Aug. 19 (Bloomberg) – Sheryl Weinstein and Bernard Madoff nurtured a tender relationship that turned sexual five years after Hadassah, the Zionist women’s organization where she was chief financial officer, invested millions of dollars with him.

They kissed and caressed in hotel rooms and restaurants in New York for months until their extramarital affair blossomed one evening in 1993 at the Willard InterContinental Hotel in Washington, Weinstein writes in her new tell-all book, “Madoff’s Other Secret: Love, Money, Bernie, and Me.”

“There was a gentle shyness about Bernie that I found endearing,” Weinstein writes. “And probably most enchanting was the way he made me feel. With Bernie I always felt wanted, desired, and that was an empowering sensation. During the past few months, the thrill — the buzz — of sexual tension had only gotten stronger.”

Weinstein and Madoff had sex in hotels for months before the affair cooled and a warm friendship followed, she says. She trusted him with her family’s savings until Dec. 11, 2008, when he was arrested for running a Ponzi scheme that defrauded thousands of investors of billions of dollars. Rage followed.

“He is a beast that has stolen for his own needs the livelihoods, savings, lives, hopes and dreams and futures of others,” Weinstein said June 29 to a federal judge in New York who sentenced Madoff to 150 years in prison. “He has fed upon us to satisfy his own needs. No matter how much he takes and from whom he takes, he is never satisfied. He is an equal opportunity destroyer.”

Emotional Arc

Such is Weinstein’s emotional arc in recounting her troubled marriage before the affair, Madoff’s courtship of her, her sexual awakening, and her intimate revelations of his shortcomings, both physical and emotional. She and her husband, Ronald, are struggling to recover from the shock of Madoff’s betrayal. She makes clear that she can lay Madoff, 71, bare like no one else, including his wife, Ruth.

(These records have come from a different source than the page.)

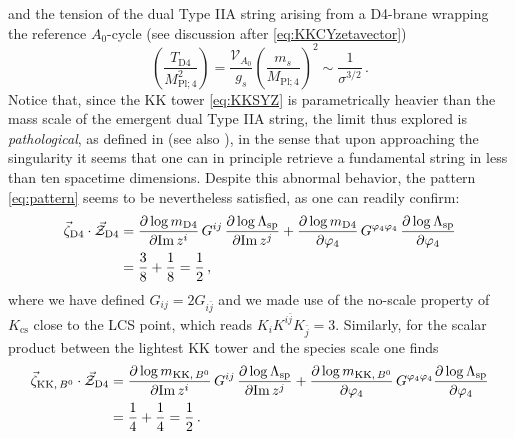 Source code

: %
and the tension of the dual Type IIA string arising from a D4-brane wrapping the reference $A_0$-cycle (see discussion after \eqref{eq:KKCYzetavector})
%
\begin{equation}\label{eq:D4SYZ}
	\left(\frac{T_{\text{D4}}}{M_{\text{Pl;}\, 4}^2} \right)= \frac{\mathcal{V}_{A_0}}{g_s} \left(\frac{m_s}{M_{\text{Pl;}\, 4}} \right)^2 \sim \frac{1}{\sigma^{3/2}}\, .
\end{equation}
%
Notice that, since the KK tower \eqref{eq:KKSYZ} is parametrically heavier than the mass scale of the emergent dual Type IIA string, the limit thus explored is \emph{pathological}, as defined in \cite{Lee:2019wij} (see also \cite{Baume:2019sry, Alvarez-Garcia:2021pxo}), in the sense that upon approaching the singularity it seems that one can in principle retrieve a fundamental string in less than ten spacetime dimensions. Despite this abnormal behavior, the pattern \eqref{eq:pattern} seems to be nevertheless satisfied, as one can readily confirm:%
%
\begin{align}\label{eq:patternviolation}
	\vec{\zeta}_{\rm{D4}} \cdot \vec{\mathcal{Z}}_{\text{D4}} &= \frac{\partial \log m_{\rm{D4}}}{\partial \text{Im}\, z^i}\, G^{ij}\, \frac{\partial \log \Lambda_{\text{sp}}}{\partial \text{Im}\, z^j} + \frac{\partial \log m_{\rm{D4}}}{\partial \varphi_4}\, G^{\varphi_4 \varphi_4}\, \frac{\partial \log \Lambda_{\text{sp}}}{\partial \varphi_4}\notag\\
	&=\frac{3}{8}+\frac{1}{8}=\frac{1}{2}\, ,
\end{align}
%
where we have defined $G_{i j} =2 G_{i \bar j}$ and we made use of the no-scale property of $K_{\text{cs}}$ close to the LCS point, which reads $K_i K^{i \bar j} K_{\bar j} = 3$. Similarly, for the scalar product between the lightest KK tower and the species scale one finds
%
\begin{align}\label{eq:patternviolationII}
	\vec{\zeta}_{\text{KK},\, B^0} \cdot \vec{\mathcal{Z}}_{\text{D4}} &= \frac{\partial \log m_{\text{KK},\, B^0}}{\partial \text{Im}\, z^i}\, G^{ij}\, \frac{\partial \log \Lambda_{\text{sp}}}{\partial \text{Im}\, z^j} + \frac{\partial \log m_{\text{KK},\, B^0}}{\partial \varphi_4}\, G^{\varphi_4 \varphi_4} \frac{\partial \log \Lambda_{\text{sp}}}{\partial \varphi_4}\notag\\
	&=\frac{1}{4}+\frac{1}{4}=\frac{1}{2}\, .
\end{align}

Weinstein, 60, begins her story with a February 1988 meeting at Madoff’s midtown Manhattan office with two colleagues from Hadassah, where she worked from 1984 to 1997 after serving as controller of New York’s Lincoln Center. A mysterious donor known as “Albert I.,” who lived in Paris, gave Hadassah $7 million on the grounds that Madoff manage the money.

Weinstein had never heard of Madoff or his firm, Bernard L. Madoff Investment Securities. After the meeting, he began wooing her in flirtatious ways, and she “felt heat prickle my face.”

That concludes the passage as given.